Russian-French geochemist and artist

Serge Golon (born Vsevolod Sergeevich Golubinov, Всеволод Серге́евич Голубинов; 23 August 1903 – 12 July 1972) was a Russian-French geochemist. He is known as the husband of French author Anne Golon, author the Angélique series.

== Biography ==
Golon was a Russian aristocrat, born in Bukhara, Turkestan; his father was the tsar's consul in Isfahan.

In 1920, he emigrated from Constantinople to France. He graduated from the École nationale supérieure des industries chimiques (ENSIC), an engineering school dedicated to chemical engineering in Nancy, France.

In the 1940s, he worked in the French Congo, Africa, led the cement and tanneries, and worked on the gold mine. He met Simone Changeux (known as Anne) there and returned to France with her. They had four children together, one of whom is the biochemist and author Pierre Goloubinoff.

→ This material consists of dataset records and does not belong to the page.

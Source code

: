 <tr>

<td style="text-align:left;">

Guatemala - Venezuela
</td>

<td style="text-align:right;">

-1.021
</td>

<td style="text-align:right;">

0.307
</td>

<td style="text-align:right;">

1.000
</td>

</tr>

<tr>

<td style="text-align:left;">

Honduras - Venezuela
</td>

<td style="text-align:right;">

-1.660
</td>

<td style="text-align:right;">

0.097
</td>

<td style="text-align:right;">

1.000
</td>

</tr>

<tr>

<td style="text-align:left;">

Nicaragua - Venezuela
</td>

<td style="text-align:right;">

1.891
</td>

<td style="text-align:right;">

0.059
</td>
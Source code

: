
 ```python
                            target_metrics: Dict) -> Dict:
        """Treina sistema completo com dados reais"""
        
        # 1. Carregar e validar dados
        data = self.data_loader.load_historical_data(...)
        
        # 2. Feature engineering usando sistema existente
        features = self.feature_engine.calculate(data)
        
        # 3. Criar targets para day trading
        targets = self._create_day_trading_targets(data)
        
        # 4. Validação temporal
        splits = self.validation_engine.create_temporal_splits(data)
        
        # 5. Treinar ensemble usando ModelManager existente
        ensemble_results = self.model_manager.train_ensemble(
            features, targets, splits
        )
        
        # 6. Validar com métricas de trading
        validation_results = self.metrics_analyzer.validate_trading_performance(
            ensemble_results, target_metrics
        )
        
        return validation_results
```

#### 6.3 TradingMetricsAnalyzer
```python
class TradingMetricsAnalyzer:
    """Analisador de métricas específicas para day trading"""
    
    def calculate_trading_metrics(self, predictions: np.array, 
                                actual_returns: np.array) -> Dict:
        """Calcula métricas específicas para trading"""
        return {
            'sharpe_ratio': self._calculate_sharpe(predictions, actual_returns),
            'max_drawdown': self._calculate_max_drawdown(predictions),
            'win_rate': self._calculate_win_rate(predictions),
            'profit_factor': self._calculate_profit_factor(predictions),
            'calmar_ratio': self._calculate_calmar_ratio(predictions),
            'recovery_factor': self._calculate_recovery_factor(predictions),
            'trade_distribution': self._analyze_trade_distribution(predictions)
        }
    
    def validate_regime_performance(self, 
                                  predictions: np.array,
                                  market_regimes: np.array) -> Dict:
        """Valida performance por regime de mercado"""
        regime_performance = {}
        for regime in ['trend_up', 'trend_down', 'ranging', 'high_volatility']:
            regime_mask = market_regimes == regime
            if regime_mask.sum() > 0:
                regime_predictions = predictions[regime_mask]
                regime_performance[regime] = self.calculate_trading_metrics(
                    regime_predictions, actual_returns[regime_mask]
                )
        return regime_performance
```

In 1954, he and his wife released a memoir about their stay in Africa titled Au Cœur bêtes sauvages. They also collaborated on the popular Angélique novel series set in the 17th century, with Golon providing historical research.

In 1961, he began painting. In 1968, he held his first solo art exhibition in Crans-Montana, Switzerland.

In 1972, Golon and his wife travelled to Quebec, Canada, to research their latest Angélique novel. He died from a heart attack there.